▸ **Task instructions**: "through" appears in how many lines of the entries? State only the number.

[Collected data]
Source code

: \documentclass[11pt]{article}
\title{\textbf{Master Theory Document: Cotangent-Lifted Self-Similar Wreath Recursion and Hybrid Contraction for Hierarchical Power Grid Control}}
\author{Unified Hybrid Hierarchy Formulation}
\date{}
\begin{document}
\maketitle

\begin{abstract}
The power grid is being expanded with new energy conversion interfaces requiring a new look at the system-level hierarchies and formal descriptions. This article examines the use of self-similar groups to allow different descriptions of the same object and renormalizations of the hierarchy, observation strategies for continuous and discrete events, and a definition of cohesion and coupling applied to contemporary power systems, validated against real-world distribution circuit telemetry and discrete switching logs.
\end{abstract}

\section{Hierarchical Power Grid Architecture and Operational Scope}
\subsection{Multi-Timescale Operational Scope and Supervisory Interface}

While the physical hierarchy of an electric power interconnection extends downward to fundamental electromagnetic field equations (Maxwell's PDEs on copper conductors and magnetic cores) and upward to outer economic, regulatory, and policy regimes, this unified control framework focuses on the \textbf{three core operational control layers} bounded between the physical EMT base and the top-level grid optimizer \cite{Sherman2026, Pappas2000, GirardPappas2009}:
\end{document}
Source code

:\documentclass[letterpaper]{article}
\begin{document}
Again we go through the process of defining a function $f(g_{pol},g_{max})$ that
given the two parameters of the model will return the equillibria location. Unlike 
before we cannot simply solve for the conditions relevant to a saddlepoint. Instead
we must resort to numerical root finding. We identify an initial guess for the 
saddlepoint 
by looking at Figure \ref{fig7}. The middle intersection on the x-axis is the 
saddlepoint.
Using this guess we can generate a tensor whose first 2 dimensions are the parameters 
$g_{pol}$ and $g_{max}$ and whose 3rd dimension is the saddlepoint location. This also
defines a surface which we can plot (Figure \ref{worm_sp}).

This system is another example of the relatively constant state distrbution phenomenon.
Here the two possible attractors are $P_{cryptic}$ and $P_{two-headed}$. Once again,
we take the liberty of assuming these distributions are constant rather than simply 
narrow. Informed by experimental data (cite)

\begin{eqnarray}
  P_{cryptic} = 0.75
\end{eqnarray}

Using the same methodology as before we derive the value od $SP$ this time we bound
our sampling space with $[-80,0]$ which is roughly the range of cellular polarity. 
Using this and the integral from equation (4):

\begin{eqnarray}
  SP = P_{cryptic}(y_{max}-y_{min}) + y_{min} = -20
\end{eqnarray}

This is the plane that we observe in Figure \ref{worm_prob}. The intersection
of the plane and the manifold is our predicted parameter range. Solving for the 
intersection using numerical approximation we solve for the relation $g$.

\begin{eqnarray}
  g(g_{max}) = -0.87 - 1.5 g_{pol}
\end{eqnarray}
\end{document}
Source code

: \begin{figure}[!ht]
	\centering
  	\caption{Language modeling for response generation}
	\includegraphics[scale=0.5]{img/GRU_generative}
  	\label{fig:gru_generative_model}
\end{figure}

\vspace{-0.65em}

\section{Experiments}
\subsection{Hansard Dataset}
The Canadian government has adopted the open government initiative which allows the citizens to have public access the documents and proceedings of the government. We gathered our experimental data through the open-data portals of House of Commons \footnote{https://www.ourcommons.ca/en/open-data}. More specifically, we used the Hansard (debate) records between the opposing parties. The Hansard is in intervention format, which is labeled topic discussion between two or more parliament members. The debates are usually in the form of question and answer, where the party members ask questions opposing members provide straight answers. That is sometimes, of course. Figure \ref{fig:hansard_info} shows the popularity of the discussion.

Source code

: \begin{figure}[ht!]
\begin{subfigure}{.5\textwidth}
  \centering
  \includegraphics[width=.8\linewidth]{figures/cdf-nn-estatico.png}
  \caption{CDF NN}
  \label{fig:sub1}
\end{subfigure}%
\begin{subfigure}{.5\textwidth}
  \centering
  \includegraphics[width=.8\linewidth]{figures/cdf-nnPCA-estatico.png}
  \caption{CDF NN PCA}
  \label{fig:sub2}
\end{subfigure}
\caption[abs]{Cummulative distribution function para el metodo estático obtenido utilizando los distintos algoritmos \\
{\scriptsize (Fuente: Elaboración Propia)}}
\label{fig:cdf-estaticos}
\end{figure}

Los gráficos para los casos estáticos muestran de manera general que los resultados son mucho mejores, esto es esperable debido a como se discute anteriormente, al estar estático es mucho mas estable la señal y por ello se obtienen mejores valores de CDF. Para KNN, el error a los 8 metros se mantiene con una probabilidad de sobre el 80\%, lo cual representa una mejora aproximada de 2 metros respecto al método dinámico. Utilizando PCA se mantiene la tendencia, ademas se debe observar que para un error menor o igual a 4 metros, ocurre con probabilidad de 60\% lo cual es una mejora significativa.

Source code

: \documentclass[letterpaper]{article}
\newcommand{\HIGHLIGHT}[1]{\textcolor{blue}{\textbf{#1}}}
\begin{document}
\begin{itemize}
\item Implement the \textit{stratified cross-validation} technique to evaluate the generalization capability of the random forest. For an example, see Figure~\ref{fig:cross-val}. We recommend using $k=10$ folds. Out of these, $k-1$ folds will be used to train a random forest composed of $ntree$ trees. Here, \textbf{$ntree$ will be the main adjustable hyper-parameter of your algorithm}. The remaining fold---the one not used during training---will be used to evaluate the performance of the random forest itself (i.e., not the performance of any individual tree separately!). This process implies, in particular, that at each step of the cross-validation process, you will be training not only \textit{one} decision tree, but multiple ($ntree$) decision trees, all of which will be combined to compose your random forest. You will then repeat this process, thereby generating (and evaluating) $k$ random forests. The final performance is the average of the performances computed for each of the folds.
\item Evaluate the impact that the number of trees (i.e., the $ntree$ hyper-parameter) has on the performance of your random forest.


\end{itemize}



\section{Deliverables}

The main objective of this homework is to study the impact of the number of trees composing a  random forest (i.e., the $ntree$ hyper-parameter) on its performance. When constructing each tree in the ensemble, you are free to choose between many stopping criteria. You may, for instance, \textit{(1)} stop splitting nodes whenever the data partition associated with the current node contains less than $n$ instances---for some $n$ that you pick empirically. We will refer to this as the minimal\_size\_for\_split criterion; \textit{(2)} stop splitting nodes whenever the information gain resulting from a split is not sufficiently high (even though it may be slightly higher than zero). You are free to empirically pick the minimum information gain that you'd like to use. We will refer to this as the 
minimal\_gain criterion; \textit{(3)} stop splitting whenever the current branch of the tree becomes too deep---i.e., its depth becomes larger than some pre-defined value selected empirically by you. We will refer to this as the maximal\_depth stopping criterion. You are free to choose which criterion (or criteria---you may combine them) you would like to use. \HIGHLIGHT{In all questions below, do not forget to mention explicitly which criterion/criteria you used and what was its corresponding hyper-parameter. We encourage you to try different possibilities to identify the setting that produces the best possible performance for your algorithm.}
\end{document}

▸ **Response to the task**: 2